English for Mistral AI Developers

Learn the English vocabulary used with Mistral AI APIs: tool calling, function schemas, Codestral, Pixtral, Le Chat, and mixture-of-experts explained.

Mistral AI has quickly become a significant player in the open and commercial LLM landscape, offering a family of models optimised for different tasks. Developers integrating Mistral’s API or deploying open-weight models need precise English vocabulary to describe model capabilities, API features, and architectural concepts clearly in code reviews, documentation, and team discussions.

Key Vocabulary

Tool calling — the ability of a model to request the execution of external functions during a conversation, returning structured arguments the application then processes. “We enabled tool calling so the model can fetch live stock prices before generating its analysis.”

Function schema — a JSON object that formally describes a callable function, including its name, description, and parameter types, passed to the model so it knows what tools are available. “Update the function schema to add an optional ‘currency’ parameter before the next sprint demo.”

Codestral — Mistral’s specialised model optimised for code generation, completion, and explanation tasks. “We switched the IDE plugin to Codestral because its fill-in-the-middle completions are significantly more accurate for Python.”

Pixtral — Mistral’s multimodal model capable of processing both text and images in a single request. “The invoice parser now uses Pixtral to extract line items directly from scanned PDF images.”

Le Chat — Mistral’s consumer-facing chat interface, analogous to ChatGPT, useful to reference when explaining the company to non-technical stakeholders. “Le Chat is the end-user product; we’re building on the underlying API that powers it.”

Mixture-of-experts (MoE) — an architecture where only a subset of model parameters (experts) is activated per token, enabling large effective parameter counts with lower inference cost. “Mixtral uses a mixture-of-experts design, which is why it delivers GPT-4-class quality at a fraction of the compute cost.”
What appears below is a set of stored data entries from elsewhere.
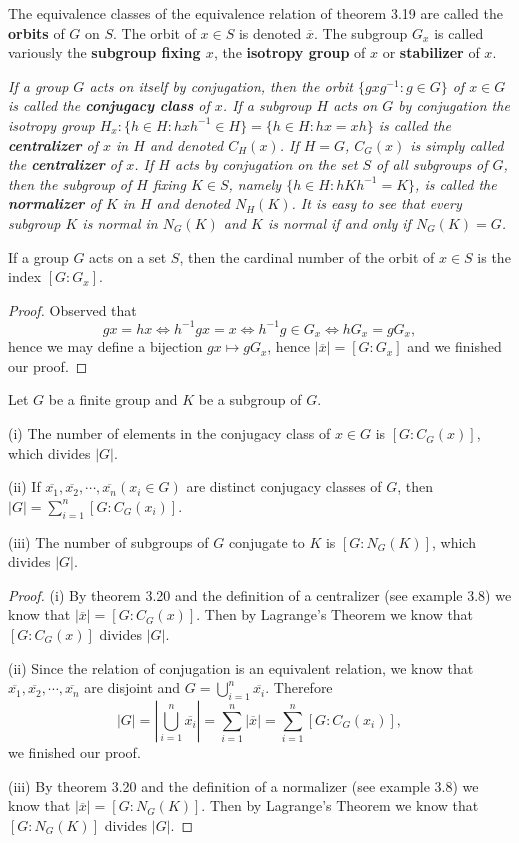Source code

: The equivalence classes of the equivalence relation of theorem 3.19 are called the \textbf{orbits} of $G$ on $S$. The orbit of $x\in S$ is denoted $\overline{x}$. The subgroup $G_x$ is called variously the \textbf{subgroup fixing $x$}, the \textbf{isotropy group} of $x$ or \textbf{stabilizer} of $x$.
\begin{example}\em
If a group $G$ acts on itself by conjugation, then the orbit $\{gxg^{-1}:g\in G\}$ of $x\in G$ is called the \textbf{conjugacy class} of $x$. If a subgroup $H$ acts on $G$ by conjugation the isotropy group $H_x:\{h\in H:hxh^{-1}\in H\}=\{h\in H:hx=xh\}$ is called the \textbf{centralizer} of $x$ in $H$ and denoted $C_H(x)$. If $H=G$, $C_G(x)$ is simply called the \textbf{centralizer} of $x$. If $H$ acts by conjugation on the set $S$ of all subgroups of $G$, then the subgroup of $H$ fixing $K\in S$, namely $\{h\in H:hKh^{-1}=K\}$, is called the \textbf{normalizer} of $K$ in $H$ and denoted $N_H(K)$. It is easy to see that every subgroup $K$ is normal in $N_G(K)$ and $K$ is normal if and only if $N_G(K)=G$.
\end{example}
\begin{theorem}
If a group $G$ acts on a set $S$, then the cardinal number of the orbit of $x\in S$ is the index $[G:G_x]$.
\end{theorem}
\begin{proof}
Observed that 
$$
gx=hx\Leftrightarrow h^{-1}gx=x\Leftrightarrow h^{-1}g\in G_x\Leftrightarrow hG_x=gG_x,
$$
hence we may define a bijection $gx\mapsto gG_x$, hence $|\overline{x}|=[G:G_x]$ and we finished our proof.
\end{proof}
\begin{corollary}
Let $G$ be a finite group and $K$ be a subgroup of $G$.\par
(i) The number of elements in the conjugacy class of $x\in G$ is $[G:C_G(x)]$, which divides $|G|$.\par
(ii) If $\overline{x_1},\overline{x_2},\cdots ,\overline{x_n}\left( x_i\in G \right) $ are distinct conjugacy classes of $G$, then $\left| G \right|=\sum_{i=1}^n{\left[ G:C_G\left( x_i \right) \right]}$.\par
(iii) The number of subgroups of $G$ conjugate to $K$ is $[G:N_G(K)]$, which divides $|G|$.
\end{corollary}
\begin{proof}
(i) By theorem 3.20 and the definition of a centralizer (see example 3.8) we know that $|\overline{x}|=[G:C_G(x)]$. Then by Lagrange's Theorem we know that $[G:C_G(x)]$ divides $|G|$.\par
(ii) Since the relation of conjugation is an equivalent relation, we know that $\overline{x_1},\overline{x_2},\cdots,\overline{x_n}$ are disjoint and $G=\bigcup_{i=1}^n{\overline{x_i}}$. Therefore 
$$
\left| G \right|=\left| \bigcup_{i=1}^n{\overline{x_i}} \right|=\sum_{i=1}^n{\left| \overline{x} \right|}=\sum_{i=1}^n{\left[ G:C_G\left( x_i \right) \right]},
$$
we finished our proof.\par
(iii)  By theorem 3.20 and the definition of a normalizer (see example 3.8) we know that $|\overline{x}|=[G:N_G(K)]$. Then by Lagrange's Theorem we know that $[G:N_G(K)]$ divides $|G|$.
\end{proof}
Open-weight model — a model whose weights are publicly released, allowing self-hosting, fine-tuning, and local deployment without API dependency. “Because Mistral 7B is an open-weight model, we can deploy it on our own infrastructure to meet data residency requirements.”

Common Phrases

  • “The model routed the user request to the correct tool on the first attempt.”
  • “We need to tighten the function schema description so the model doesn’t hallucinate parameter values.”
  • “Codestral handles fill-in-the-middle really well for our TypeScript monorepo.”
  • “Only two of the eight experts are active per token, keeping latency low despite the large total parameter count.”
  • “We’re evaluating Pixtral for the document-understanding pipeline.”

Example Sentences

When presenting an integration to your team: “Our assistant uses tool calling to query the internal knowledge base and the calendar API before composing a response, so it always has up-to-date context.”

When writing API documentation: “Pass the function schema in the tools array of the chat completion request. The model will return a tool_calls object when it determines that invoking a function is appropriate.”
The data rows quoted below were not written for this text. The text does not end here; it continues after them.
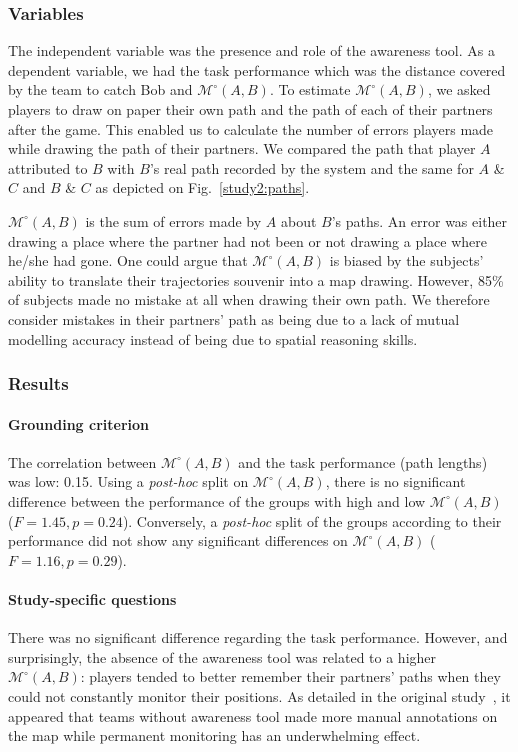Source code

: \documentclass[natbib]{svjour3}
\newcommand{\gModel}[2]{{$\mathcal{M}^{\circ}(#1, #2)$}}
\begin{document}
\subsubsection*{Variables}

The independent variable was the presence and role of the awareness tool. As a
dependent variable, we had the task performance which was the distance covered
by the team to catch Bob and \gModel{A}{B}. To estimate \gModel{A}{B}, we asked
players to draw on paper their own path and the path of each of their partners
after the game. This enabled us to calculate the number of errors players made
while drawing the path of their partners. We compared the path that player $A$
attributed to $B$ with $B$'s real path recorded by the system and the same for
$A$ \& $C$ and $B$ \& $C$ as depicted on Fig.~\ref{study2:paths}. 

\gModel{A}{B} is the sum of errors made by $A$ about $B$'s paths. An error was
either drawing a place where the partner had not been or not drawing a place
where he/she had gone. One could argue that \gModel{A}{B} is biased by the
subjects' ability to translate their trajectories souvenir into a map drawing.
However, 85\% of subjects made no mistake at all when drawing their own path. We
therefore consider mistakes in their partners' path as being due to a lack of
mutual modelling accuracy instead of being due to spatial reasoning skills.

\subsubsection*{Results}

\paragraph{Grounding criterion} The correlation between \gModel{A}{B} and the
task performance (path lengths) was low: 0.15. Using a \emph{post-hoc} split on
\gModel{A}{B}, there is no significant difference between the performance of the
groups with high and low \gModel{A}{B}  ($F = 1.45, p = 0.24$). Conversely, a
\emph{post-hoc} split of the groups according to their performance did not show
any significant differences on \gModel{A}{B} ($F = 1.16, p = 0.29$).

\paragraph{Study-specific questions} There was no significant difference
regarding the task performance. However, and surprisingly, the absence of the
awareness tool was related to a higher \gModel{A}{B}: players tended to better
remember their partners' paths when they could not constantly monitor their
positions. As detailed in the original study~\citep{nova2005location}, it
appeared that teams without awareness tool made more manual annotations on the
map while permanent monitoring has an underwhelming effect.
\end{document}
When discussing model selection with a product manager: “For code-heavy tasks we recommend Codestral; for anything involving uploaded images or diagrams, Pixtral is the right choice.”

Professional Tips

  • When defining a function schema, keep the description field concise but unambiguous — the model uses it to decide when to call the function, so vague descriptions lead to incorrect or missed calls.
  • Describe MoE to non-engineers as “a routing system inside the model that activates only the specialised sub-networks relevant to each input, making it faster and cheaper than a monolithic model of the same size.”
  • Distinguish open-weight from open-source in formal documents — Mistral releases weights but not always training code or data, so “open-weight” is more precise.
  • Reference the Mistral API’s OpenAI-compatible endpoint when justifying low integration effort to stakeholders; it typically requires only a base-URL change.

Practice Exercise

  1. A product manager asks what “tool calling” means. Write a two-sentence explanation using no jargon beyond “function.”
  2. Your team needs to choose between Codestral and Pixtral for a new feature that analyses architecture diagrams. Which would you recommend and why? Write three sentences.
  3. Explain mixture-of-experts to a junior developer in plain English, focusing on why it matters for cost and speed.